Requirement: The result should be an exact copy of the lines from the one with "发表于 2023-3-27 12:56</a>" through the last line of the data below, both included.

(Plain-text document sources)
-=-=-

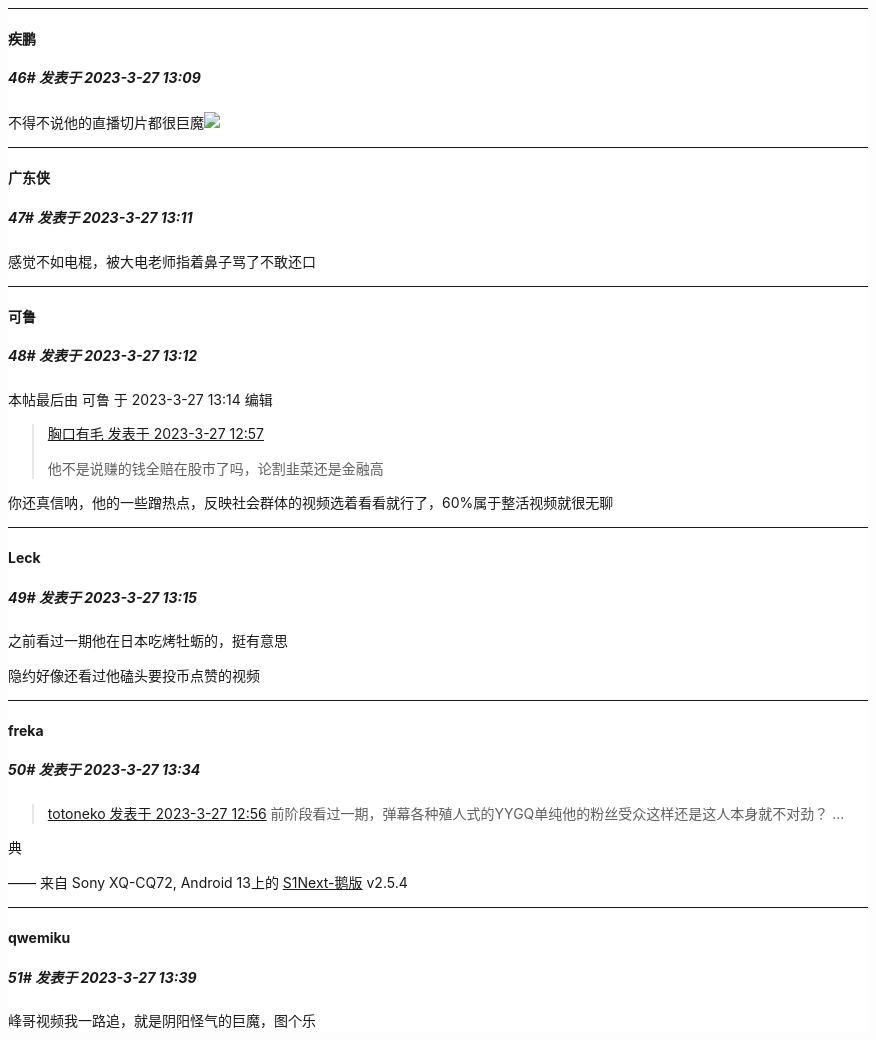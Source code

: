 *****

####  疾鹏  
##### 46#       发表于 2023-3-27 13:09

不得不说他的直播切片都很巨魔<img src="https://static.saraba1st.com/image/smiley/face2017/048.png" referrerpolicy="no-referrer">

*****

####  广东侠  
##### 47#       发表于 2023-3-27 13:11

感觉不如电棍，被大电老师指着鼻子骂了不敢还口

*****

####  可鲁  
##### 48#       发表于 2023-3-27 13:12

 本帖最后由 可鲁 于 2023-3-27 13:14 编辑 
<blockquote><a href="httphttps://bbs.saraba1st.com/2b/forum.php?mod=redirect&amp;goto=findpost&amp;pid=60238721&amp;ptid=2126060" target="_blank">胸口有毛 发表于 2023-3-27 12:57</a>

他不是说赚的钱全赔在股市了吗，论割韭菜还是金融高</blockquote>

你还真信呐，他的一些蹭热点，反映社会群体的视频选着看看就行了，60%属于整活视频就很无聊

*****

####  Leck  
##### 49#       发表于 2023-3-27 13:15

之前看过一期他在日本吃烤牡蛎的，挺有意思

隐约好像还看过他磕头要投币点赞的视频

*****

####  freka  
##### 50#       发表于 2023-3-27 13:34

<blockquote><a href="httphttps://bbs.saraba1st.com/2b/forum.php?mod=redirect&amp;goto=findpost&amp;pid=60238703&amp;ptid=2126060" target="_blank">totoneko 发表于 2023-3-27 12:56</a>
前阶段看过一期，弹幕各种殖人式的YYGQ单纯他的粉丝受众这样还是这人本身就不对劲？ ...</blockquote>
典

—— 来自 Sony XQ-CQ72, Android 13上的 [S1Next-鹅版](https://github.com/ykrank/S1-Next/releases) v2.5.4

*****

####  qwemiku  
##### 51#       发表于 2023-3-27 13:39

峰哥视频我一路追，就是阴阳怪气的巨魔，图个乐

-=-=-

Answer section:
<blockquote><a href="httphttps://bbs.saraba1st.com/2b/forum.php?mod=redirect&amp;goto=findpost&amp;pid=60238703&amp;ptid=2126060" target="_blank">totoneko 发表于 2023-3-27 12:56</a>
前阶段看过一期，弹幕各种殖人式的YYGQ单纯他的粉丝受众这样还是这人本身就不对劲？ ...</blockquote>
典

—— 来自 Sony XQ-CQ72, Android 13上的 [S1Next-鹅版](https://github.com/ykrank/S1-Next/releases) v2.5.4

*****

####  qwemiku  
##### 51#       发表于 2023-3-27 13:39

峰哥视频我一路追，就是阴阳怪气的巨魔，图个乐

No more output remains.